== Task requirements ==
A verbatim repeat of the lines below is required, with the pictures removed.
____ Data in this exercise
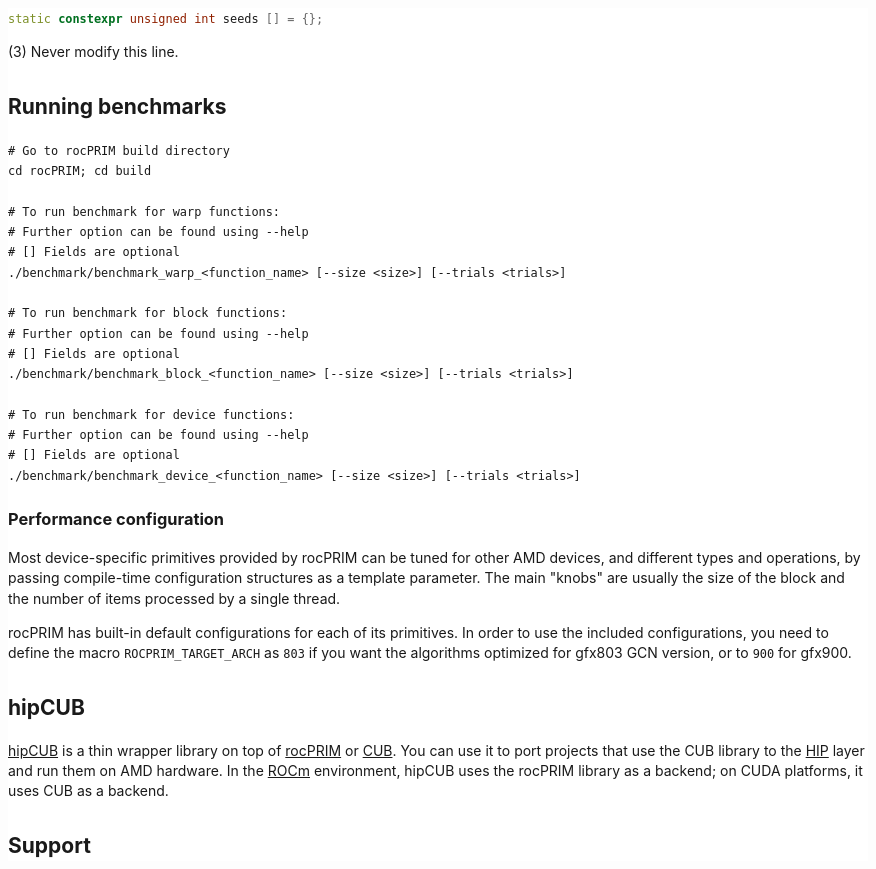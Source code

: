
 ```cpp
static constexpr unsigned int seeds [] = {};
```

(3) Never modify this line.

## Running benchmarks

```shell
# Go to rocPRIM build directory
cd rocPRIM; cd build

# To run benchmark for warp functions:
# Further option can be found using --help
# [] Fields are optional
./benchmark/benchmark_warp_<function_name> [--size <size>] [--trials <trials>]

# To run benchmark for block functions:
# Further option can be found using --help
# [] Fields are optional
./benchmark/benchmark_block_<function_name> [--size <size>] [--trials <trials>]

# To run benchmark for device functions:
# Further option can be found using --help
# [] Fields are optional
./benchmark/benchmark_device_<function_name> [--size <size>] [--trials <trials>]
```

### Performance configuration

Most device-specific primitives provided by rocPRIM can be tuned for other AMD devices, and
different types and operations, by passing compile-time configuration structures as a template
parameter. The main "knobs" are usually the size of the block and the number of items processed by a
single thread.

rocPRIM has built-in default configurations for each of its primitives. In order to use the included
configurations, you need to define the macro `ROCPRIM_TARGET_ARCH` as `803` if you want the
algorithms optimized for gfx803 GCN version, or to `900` for gfx900.

## hipCUB

[hipCUB](https://github.com/ROCm/hipCUB/) is a thin wrapper library on top of
[rocPRIM](https://github.com/ROCm/rocPRIM) or
[CUB](https://github.com/NVlabs/cub). You can use it to port projects that use the CUB library to the
[HIP](https://github.com/ROCm/HIP) layer and run them on AMD hardware. In the
[ROCm](https://rocm.docs.amd.com/en/latest/) environment, hipCUB uses the rocPRIM library as a
backend; on CUDA platforms, it uses CUB as a backend.

## Support
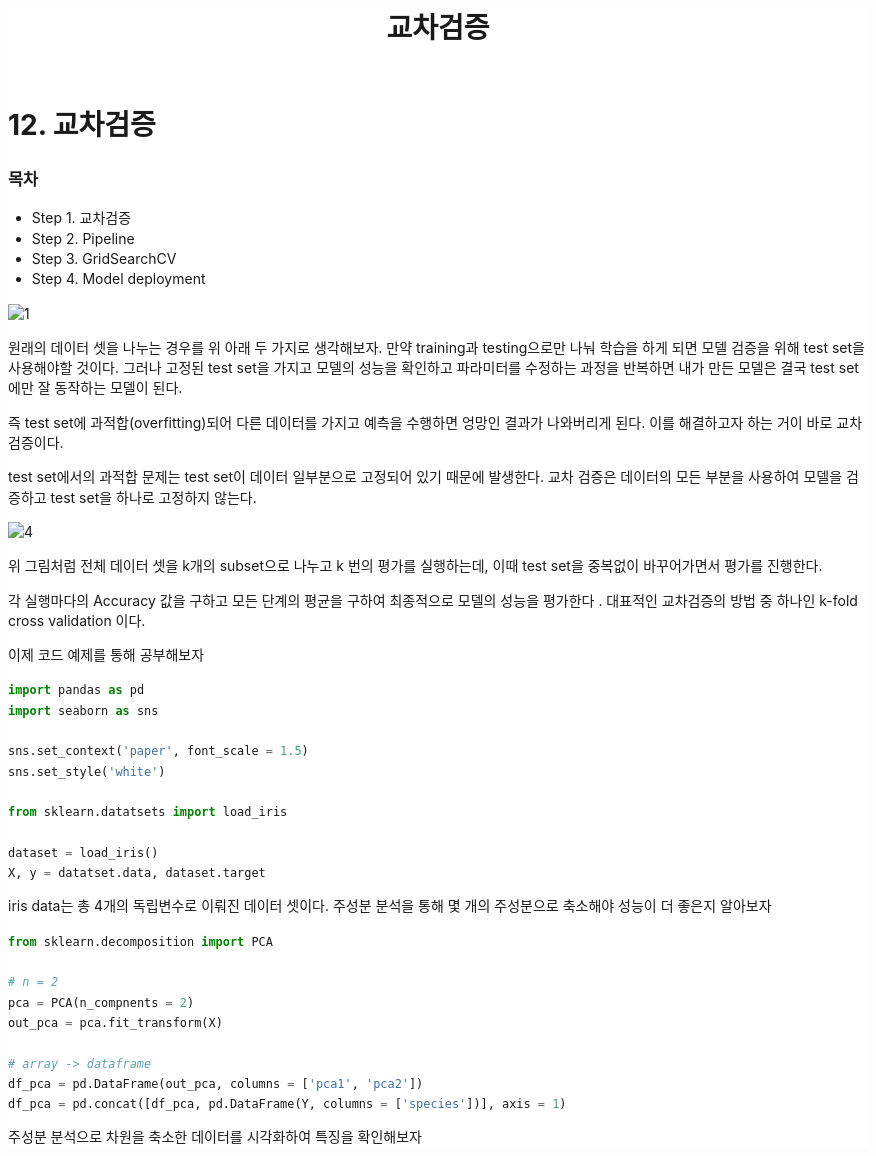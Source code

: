 ﻿---  
title:  "12. 교차검증"  
  
categories:  
 - Python
tags:  
 - Study, Python
---

# 12. 교차검증

### 목차

-  Step 1. 교차검증
-  Step 2. Pipeline
-  Step 3. GridSearchCV
-  Step 4. Model deployment

![1](https://user-images.githubusercontent.com/59912557/84970468-b7ab1300-b155-11ea-9385-4f877aaf92ba.PNG)

 원래의 데이터 셋을 나누는 경우를 위 아래 두 가지로 생각해보자. 만약 training과 testing으로만 나눠 학습을 하게 되면 모델 검증을 위해 test set을 사용해야할 것이다. 그러나 고정된 test set을 가지고 모델의 성능을 확인하고 파라미터를 수정하는 과정을 반복하면 내가 만든 모델은 결국 test set에만 잘 동작하는 모델이 된다.

즉 test set에 과적합(overfitting)되어 다른 데이터를 가지고 예측을 수행하면 엉망인 결과가 나와버리게 된다. 이를 해결하고자 하는 거이 바로 교차 검증이다. 

test set에서의 과적합 문제는 test set이 데이터 일부분으로 고정되어 있기 때문에 발생한다. 교차 검증은 데이터의 모든 부분을 사용하여 모델을 검증하고 test set을 하나로 고정하지 않는다. 

![4](https://user-images.githubusercontent.com/59912557/84970795-5cc5eb80-b156-11ea-93ef-d319d1cc4fca.PNG)

위 그림처럼 전체 데이터 셋을 k개의 subset으로 나누고 k 번의 평가를 실행하는데, 이때 test set을 중복없이 바꾸어가면서 평가를 진행한다.

각 실행마다의 Accuracy 값을 구하고 모든 단계의 평균을 구하여 최종적으로 모델의 성능을 평가한다 . 대표적인 교차검증의 방법 중 하나인 k-fold cross validation 이다.

이제 코드 예제를 통해 공부해보자

```python
import pandas as pd
import seaborn as sns

sns.set_context('paper', font_scale = 1.5)
sns.set_style('white')

from sklearn.datatsets import load_iris

dataset = load_iris()
X, y = datatset.data, dataset.target
```
iris data는 총 4개의 독립변수로 이뤄진 데이터 셋이다. 주성분 분석을 통해 몇 개의 주성분으로 축소해야 성능이 더 좋은지 알아보자

```python
from sklearn.decomposition import PCA

# n = 2
pca = PCA(n_compnents = 2)
out_pca = pca.fit_transform(X)

# array -> dataframe
df_pca = pd.DataFrame(out_pca, columns = ['pca1', 'pca2'])
df_pca = pd.concat([df_pca, pd.DataFrame(Y, columns = ['species'])], axis = 1)
```
주성분 분석으로 차원을 축소한 데이터를 시각화하여 특징을 확인해보자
________
== The answer ==
Source code

:
 ```cpp
static constexpr unsigned int seeds [] = {};
```

(3) Never modify this line.

## Running benchmarks

```shell
# Go to rocPRIM build directory
cd rocPRIM; cd build

# To run benchmark for warp functions:
# Further option can be found using --help
# [] Fields are optional
./benchmark/benchmark_warp_<function_name> [--size <size>] [--trials <trials>]

# To run benchmark for block functions:
# Further option can be found using --help
# [] Fields are optional
./benchmark/benchmark_block_<function_name> [--size <size>] [--trials <trials>]

# To run benchmark for device functions:
# Further option can be found using --help
# [] Fields are optional
./benchmark/benchmark_device_<function_name> [--size <size>] [--trials <trials>]
```

### Performance configuration

Most device-specific primitives provided by rocPRIM can be tuned for other AMD devices, and
different types and operations, by passing compile-time configuration structures as a template
parameter. The main "knobs" are usually the size of the block and the number of items processed by a
single thread.

rocPRIM has built-in default configurations for each of its primitives. In order to use the included
configurations, you need to define the macro `ROCPRIM_TARGET_ARCH` as `803` if you want the
algorithms optimized for gfx803 GCN version, or to `900` for gfx900.

## hipCUB

[hipCUB](https://github.com/ROCm/hipCUB/) is a thin wrapper library on top of
[rocPRIM](https://github.com/ROCm/rocPRIM) or
[CUB](https://github.com/NVlabs/cub). You can use it to port projects that use the CUB library to the
[HIP](https://github.com/ROCm/HIP) layer and run them on AMD hardware. In the
[ROCm](https://rocm.docs.amd.com/en/latest/) environment, hipCUB uses the rocPRIM library as a
backend; on CUDA platforms, it uses CUB as a backend.

## Support
Source code

: ﻿---  
title:  "12. 교차검증"  
  
categories:  
 - Python
tags:  
 - Study, Python
---

# 12. 교차검증

### 목차

-  Step 1. 교차검증
-  Step 2. Pipeline
-  Step 3. GridSearchCV
-  Step 4. Model deployment

![1](https://user-images.githubusercontent.com/59912557/84970468-b7ab1300-b155-11ea-9385-4f877aaf92ba.PNG)

 원래의 데이터 셋을 나누는 경우를 위 아래 두 가지로 생각해보자. 만약 training과 testing으로만 나눠 학습을 하게 되면 모델 검증을 위해 test set을 사용해야할 것이다. 그러나 고정된 test set을 가지고 모델의 성능을 확인하고 파라미터를 수정하는 과정을 반복하면 내가 만든 모델은 결국 test set에만 잘 동작하는 모델이 된다.

즉 test set에 과적합(overfitting)되어 다른 데이터를 가지고 예측을 수행하면 엉망인 결과가 나와버리게 된다. 이를 해결하고자 하는 거이 바로 교차 검증이다. 

test set에서의 과적합 문제는 test set이 데이터 일부분으로 고정되어 있기 때문에 발생한다. 교차 검증은 데이터의 모든 부분을 사용하여 모델을 검증하고 test set을 하나로 고정하지 않는다. 

![4](https://user-images.githubusercontent.com/59912557/84970795-5cc5eb80-b156-11ea-93ef-d319d1cc4fca.PNG)

위 그림처럼 전체 데이터 셋을 k개의 subset으로 나누고 k 번의 평가를 실행하는데, 이때 test set을 중복없이 바꾸어가면서 평가를 진행한다.

각 실행마다의 Accuracy 값을 구하고 모든 단계의 평균을 구하여 최종적으로 모델의 성능을 평가한다 . 대표적인 교차검증의 방법 중 하나인 k-fold cross validation 이다.

이제 코드 예제를 통해 공부해보자

```python
import pandas as pd
import seaborn as sns

sns.set_context('paper', font_scale = 1.5)
sns.set_style('white')

from sklearn.datatsets import load_iris

dataset = load_iris()
X, y = datatset.data, dataset.target
```
iris data는 총 4개의 독립변수로 이뤄진 데이터 셋이다. 주성분 분석을 통해 몇 개의 주성분으로 축소해야 성능이 더 좋은지 알아보자

```python
from sklearn.decomposition import PCA

# n = 2
pca = PCA(n_compnents = 2)
out_pca = pca.fit_transform(X)

# array -> dataframe
df_pca = pd.DataFrame(out_pca, columns = ['pca1', 'pca2'])
df_pca = pd.concat([df_pca, pd.DataFrame(Y, columns = ['species'])], axis = 1)
```
주성분 분석으로 차원을 축소한 데이터를 시각화하여 특징을 확인해보자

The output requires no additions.